Source records:
<<<<
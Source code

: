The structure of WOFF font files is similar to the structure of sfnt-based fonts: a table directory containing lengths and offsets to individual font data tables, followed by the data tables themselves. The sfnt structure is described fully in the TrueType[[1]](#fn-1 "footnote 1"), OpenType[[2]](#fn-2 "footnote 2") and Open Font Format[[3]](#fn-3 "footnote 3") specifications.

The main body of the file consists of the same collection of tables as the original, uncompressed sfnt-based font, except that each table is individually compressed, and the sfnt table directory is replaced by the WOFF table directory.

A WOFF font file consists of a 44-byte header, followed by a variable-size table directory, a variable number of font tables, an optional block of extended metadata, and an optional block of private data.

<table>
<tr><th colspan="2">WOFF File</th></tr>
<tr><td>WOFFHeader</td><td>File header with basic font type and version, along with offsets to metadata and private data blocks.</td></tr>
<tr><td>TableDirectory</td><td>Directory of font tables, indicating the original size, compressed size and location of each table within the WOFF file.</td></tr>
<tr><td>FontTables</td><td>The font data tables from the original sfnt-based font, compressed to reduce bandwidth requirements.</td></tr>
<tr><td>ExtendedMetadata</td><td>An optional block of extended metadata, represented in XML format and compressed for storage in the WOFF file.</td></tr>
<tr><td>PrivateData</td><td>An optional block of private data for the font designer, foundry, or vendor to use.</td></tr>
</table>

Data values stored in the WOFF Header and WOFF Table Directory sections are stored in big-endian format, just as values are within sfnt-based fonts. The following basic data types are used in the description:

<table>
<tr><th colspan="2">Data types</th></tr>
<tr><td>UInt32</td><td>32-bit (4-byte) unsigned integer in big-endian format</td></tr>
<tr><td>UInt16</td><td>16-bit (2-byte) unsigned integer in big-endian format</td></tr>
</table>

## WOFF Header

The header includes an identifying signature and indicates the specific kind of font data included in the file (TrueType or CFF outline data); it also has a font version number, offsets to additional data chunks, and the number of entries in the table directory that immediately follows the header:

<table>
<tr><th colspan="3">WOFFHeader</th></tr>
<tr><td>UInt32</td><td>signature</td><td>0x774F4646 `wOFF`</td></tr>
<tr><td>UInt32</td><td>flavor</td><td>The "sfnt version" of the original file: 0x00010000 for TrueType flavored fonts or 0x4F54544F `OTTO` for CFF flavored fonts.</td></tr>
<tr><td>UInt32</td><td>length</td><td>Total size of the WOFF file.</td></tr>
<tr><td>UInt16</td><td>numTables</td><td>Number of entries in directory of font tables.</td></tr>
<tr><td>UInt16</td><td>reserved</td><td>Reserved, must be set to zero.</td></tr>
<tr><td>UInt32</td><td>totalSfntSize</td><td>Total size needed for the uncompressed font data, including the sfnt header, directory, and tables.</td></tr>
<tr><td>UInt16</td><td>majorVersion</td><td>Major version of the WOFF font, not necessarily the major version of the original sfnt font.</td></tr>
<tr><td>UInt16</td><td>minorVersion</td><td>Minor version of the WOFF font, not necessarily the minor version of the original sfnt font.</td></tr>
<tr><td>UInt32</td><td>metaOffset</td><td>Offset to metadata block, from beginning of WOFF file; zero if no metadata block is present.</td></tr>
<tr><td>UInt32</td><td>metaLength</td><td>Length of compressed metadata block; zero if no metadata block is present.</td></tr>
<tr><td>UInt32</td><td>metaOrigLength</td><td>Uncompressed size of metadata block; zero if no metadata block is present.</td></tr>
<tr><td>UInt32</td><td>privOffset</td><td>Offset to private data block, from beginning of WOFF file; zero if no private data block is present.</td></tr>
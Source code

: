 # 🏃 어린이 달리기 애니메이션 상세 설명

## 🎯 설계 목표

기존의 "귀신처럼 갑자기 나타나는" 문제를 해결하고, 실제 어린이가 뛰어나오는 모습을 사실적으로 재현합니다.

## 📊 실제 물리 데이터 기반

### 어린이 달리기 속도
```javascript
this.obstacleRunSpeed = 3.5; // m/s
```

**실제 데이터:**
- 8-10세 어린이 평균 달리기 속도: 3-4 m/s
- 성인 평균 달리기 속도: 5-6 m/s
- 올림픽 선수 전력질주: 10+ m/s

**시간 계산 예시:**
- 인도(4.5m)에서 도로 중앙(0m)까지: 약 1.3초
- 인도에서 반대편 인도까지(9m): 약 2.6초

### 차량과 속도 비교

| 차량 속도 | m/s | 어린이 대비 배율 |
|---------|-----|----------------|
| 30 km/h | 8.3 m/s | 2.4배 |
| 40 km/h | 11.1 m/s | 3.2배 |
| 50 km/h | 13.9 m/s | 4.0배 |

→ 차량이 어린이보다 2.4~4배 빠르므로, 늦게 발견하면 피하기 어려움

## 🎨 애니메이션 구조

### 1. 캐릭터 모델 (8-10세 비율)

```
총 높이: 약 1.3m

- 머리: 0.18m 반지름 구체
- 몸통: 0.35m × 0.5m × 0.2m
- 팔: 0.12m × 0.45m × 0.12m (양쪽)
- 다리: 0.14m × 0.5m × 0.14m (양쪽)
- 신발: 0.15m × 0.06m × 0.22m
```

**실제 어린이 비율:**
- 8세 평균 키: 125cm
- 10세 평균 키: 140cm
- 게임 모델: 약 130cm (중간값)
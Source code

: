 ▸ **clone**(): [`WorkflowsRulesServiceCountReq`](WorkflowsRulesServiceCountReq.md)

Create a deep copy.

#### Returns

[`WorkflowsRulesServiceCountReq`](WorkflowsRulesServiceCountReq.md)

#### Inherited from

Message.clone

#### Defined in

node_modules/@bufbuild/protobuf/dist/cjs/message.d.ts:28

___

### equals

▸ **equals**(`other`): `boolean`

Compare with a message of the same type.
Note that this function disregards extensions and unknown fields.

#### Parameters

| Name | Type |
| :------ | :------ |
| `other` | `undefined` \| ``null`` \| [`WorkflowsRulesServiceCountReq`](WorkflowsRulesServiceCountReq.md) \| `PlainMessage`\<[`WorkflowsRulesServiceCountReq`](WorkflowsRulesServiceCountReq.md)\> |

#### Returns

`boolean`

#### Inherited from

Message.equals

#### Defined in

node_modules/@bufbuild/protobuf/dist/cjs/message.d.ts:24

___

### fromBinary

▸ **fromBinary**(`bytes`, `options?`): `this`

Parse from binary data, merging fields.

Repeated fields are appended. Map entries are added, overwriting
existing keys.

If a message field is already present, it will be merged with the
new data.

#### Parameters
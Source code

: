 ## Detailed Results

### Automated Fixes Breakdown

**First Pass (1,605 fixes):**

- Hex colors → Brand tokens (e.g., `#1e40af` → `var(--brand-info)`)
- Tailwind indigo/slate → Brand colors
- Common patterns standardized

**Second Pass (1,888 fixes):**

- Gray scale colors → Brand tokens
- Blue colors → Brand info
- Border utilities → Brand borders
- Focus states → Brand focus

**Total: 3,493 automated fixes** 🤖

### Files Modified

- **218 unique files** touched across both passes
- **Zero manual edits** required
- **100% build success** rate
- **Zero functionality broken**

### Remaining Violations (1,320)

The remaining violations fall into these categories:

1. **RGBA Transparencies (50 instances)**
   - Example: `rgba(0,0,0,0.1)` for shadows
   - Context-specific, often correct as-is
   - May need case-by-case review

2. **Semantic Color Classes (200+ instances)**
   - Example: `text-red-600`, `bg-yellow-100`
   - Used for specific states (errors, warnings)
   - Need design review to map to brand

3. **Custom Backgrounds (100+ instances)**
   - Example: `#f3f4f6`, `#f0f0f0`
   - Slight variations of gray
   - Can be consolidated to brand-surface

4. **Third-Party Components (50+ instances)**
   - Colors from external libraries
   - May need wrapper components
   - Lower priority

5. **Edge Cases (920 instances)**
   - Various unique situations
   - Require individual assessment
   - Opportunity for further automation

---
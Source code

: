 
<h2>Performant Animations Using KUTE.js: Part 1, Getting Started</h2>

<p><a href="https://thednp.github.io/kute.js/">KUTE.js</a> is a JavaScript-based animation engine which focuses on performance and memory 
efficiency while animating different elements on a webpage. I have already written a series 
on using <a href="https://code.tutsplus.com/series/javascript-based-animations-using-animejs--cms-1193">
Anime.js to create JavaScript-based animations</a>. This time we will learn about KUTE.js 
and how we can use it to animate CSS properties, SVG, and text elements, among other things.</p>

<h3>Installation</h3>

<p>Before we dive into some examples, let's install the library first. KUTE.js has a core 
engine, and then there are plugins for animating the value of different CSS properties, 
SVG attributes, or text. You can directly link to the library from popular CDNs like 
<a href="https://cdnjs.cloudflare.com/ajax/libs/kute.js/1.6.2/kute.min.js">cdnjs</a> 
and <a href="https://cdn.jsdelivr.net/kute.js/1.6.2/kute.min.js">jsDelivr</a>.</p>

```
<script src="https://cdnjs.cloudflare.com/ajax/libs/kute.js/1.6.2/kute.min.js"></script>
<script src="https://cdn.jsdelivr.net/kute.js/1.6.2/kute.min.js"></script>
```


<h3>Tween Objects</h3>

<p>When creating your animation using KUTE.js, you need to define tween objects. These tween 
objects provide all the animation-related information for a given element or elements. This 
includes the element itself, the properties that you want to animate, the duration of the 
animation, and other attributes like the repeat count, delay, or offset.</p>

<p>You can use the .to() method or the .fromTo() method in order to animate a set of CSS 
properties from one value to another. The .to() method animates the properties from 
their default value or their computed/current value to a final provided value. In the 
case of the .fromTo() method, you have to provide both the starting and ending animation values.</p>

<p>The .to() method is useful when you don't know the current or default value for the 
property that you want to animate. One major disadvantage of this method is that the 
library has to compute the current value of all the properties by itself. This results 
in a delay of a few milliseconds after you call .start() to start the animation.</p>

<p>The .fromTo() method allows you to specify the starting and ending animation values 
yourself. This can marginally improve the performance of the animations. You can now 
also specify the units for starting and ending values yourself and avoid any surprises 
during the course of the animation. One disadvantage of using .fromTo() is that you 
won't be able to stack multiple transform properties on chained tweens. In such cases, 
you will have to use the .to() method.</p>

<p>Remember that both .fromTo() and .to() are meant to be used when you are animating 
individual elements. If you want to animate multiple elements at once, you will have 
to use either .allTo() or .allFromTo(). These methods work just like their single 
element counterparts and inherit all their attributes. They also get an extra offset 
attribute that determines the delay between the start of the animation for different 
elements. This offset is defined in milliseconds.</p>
>>>>
• Work to complete: The line containing "case of the" marks the start; retype it and each line after it through the end of the records above, exactly.

• The completed task:
case of the .fromTo() method, you have to provide both the starting and ending animation values.</p>

<p>The .to() method is useful when you don't know the current or default value for the 
property that you want to animate. One major disadvantage of this method is that the 
library has to compute the current value of all the properties by itself. This results 
in a delay of a few milliseconds after you call .start() to start the animation.</p>

<p>The .fromTo() method allows you to specify the starting and ending animation values 
yourself. This can marginally improve the performance of the animations. You can now 
also specify the units for starting and ending values yourself and avoid any surprises 
during the course of the animation. One disadvantage of using .fromTo() is that you 
won't be able to stack multiple transform properties on chained tweens. In such cases, 
you will have to use the .to() method.</p>

<p>Remember that both .fromTo() and .to() are meant to be used when you are animating 
individual elements. If you want to animate multiple elements at once, you will have 
to use either .allTo() or .allFromTo(). These methods work just like their single 
element counterparts and inherit all their attributes. They also get an extra offset 
attribute that determines the delay between the start of the animation for different 
elements. This offset is defined in milliseconds.</p>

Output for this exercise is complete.